• What you should do: Sift the material for lines containing "others", and return them.

※

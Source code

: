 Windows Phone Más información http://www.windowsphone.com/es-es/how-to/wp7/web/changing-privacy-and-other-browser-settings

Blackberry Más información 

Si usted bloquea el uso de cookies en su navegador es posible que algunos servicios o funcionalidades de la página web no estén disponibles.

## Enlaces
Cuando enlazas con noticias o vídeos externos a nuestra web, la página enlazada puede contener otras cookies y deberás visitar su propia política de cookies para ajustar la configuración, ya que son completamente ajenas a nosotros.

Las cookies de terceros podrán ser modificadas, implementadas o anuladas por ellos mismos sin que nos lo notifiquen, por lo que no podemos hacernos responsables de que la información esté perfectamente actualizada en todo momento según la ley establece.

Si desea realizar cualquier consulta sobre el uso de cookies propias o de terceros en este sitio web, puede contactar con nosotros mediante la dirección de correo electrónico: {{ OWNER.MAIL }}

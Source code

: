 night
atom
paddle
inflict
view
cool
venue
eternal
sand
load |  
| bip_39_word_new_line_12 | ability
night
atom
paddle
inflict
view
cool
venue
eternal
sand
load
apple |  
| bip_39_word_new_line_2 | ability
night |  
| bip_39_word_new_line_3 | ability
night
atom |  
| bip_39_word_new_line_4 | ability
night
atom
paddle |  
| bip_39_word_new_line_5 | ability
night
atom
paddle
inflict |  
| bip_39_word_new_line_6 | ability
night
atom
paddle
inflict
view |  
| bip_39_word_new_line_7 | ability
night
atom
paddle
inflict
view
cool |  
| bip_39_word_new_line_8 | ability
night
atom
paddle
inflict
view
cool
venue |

※

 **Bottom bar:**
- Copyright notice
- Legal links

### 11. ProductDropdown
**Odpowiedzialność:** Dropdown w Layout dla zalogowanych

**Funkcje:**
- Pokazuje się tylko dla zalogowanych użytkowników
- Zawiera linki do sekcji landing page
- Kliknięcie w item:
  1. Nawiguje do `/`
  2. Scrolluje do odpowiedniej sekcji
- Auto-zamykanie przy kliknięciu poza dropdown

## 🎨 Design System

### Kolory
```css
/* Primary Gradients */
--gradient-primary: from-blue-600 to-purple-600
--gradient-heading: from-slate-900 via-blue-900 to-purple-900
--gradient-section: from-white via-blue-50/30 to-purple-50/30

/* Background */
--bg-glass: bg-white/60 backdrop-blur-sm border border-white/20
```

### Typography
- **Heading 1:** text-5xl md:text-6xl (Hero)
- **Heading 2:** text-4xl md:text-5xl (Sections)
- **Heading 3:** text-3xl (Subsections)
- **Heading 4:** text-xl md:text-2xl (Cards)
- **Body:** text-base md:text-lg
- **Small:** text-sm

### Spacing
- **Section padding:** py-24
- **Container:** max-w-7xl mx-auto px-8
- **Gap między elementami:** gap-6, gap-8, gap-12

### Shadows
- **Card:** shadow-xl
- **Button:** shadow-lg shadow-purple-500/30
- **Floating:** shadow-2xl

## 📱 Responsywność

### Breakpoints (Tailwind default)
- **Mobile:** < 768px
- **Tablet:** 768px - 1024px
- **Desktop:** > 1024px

※

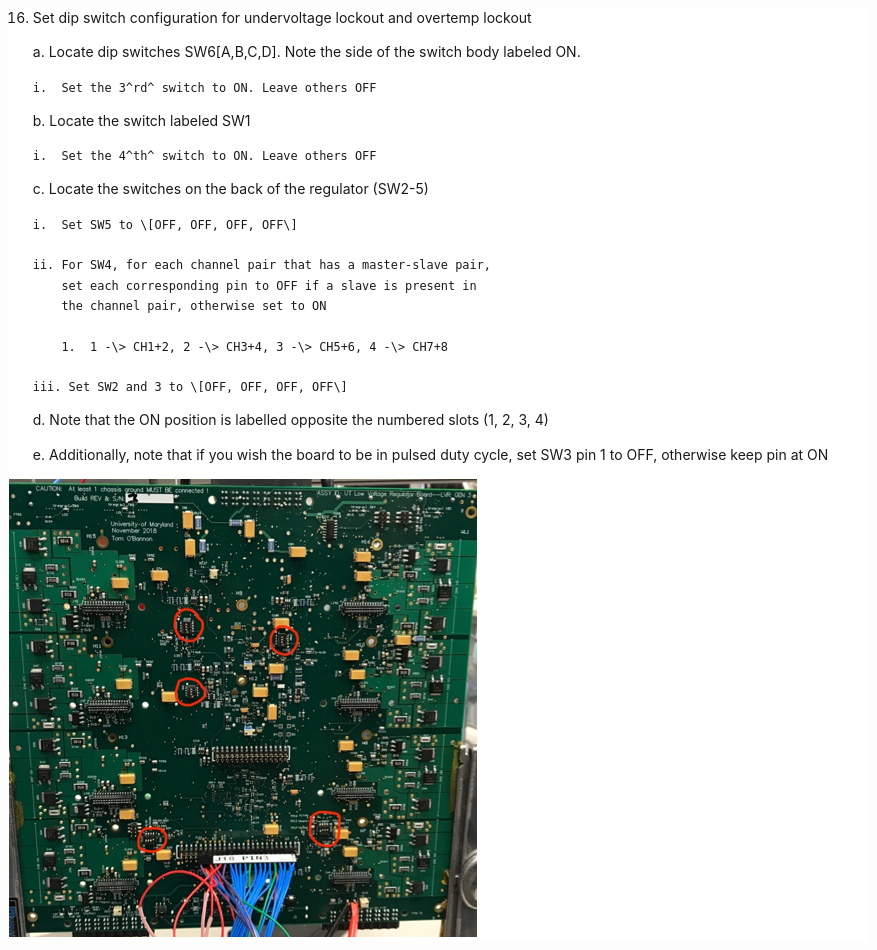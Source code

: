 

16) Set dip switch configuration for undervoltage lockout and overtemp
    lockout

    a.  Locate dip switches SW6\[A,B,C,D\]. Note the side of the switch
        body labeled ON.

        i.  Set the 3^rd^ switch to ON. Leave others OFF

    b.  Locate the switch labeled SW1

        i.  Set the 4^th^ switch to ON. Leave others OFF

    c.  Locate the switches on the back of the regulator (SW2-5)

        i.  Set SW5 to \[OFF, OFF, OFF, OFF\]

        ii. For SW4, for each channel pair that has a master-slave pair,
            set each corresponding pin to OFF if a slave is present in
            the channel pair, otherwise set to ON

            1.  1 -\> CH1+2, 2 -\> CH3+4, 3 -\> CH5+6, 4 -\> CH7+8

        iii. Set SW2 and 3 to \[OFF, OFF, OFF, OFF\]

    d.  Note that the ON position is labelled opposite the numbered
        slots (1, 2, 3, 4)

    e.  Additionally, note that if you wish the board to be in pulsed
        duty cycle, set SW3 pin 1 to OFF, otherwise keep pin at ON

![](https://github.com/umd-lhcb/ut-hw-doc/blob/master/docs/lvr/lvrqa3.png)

※

• Answer section:
        i.  Set the 3^rd^ switch to ON. Leave others OFF
        i.  Set the 4^th^ switch to ON. Leave others OFF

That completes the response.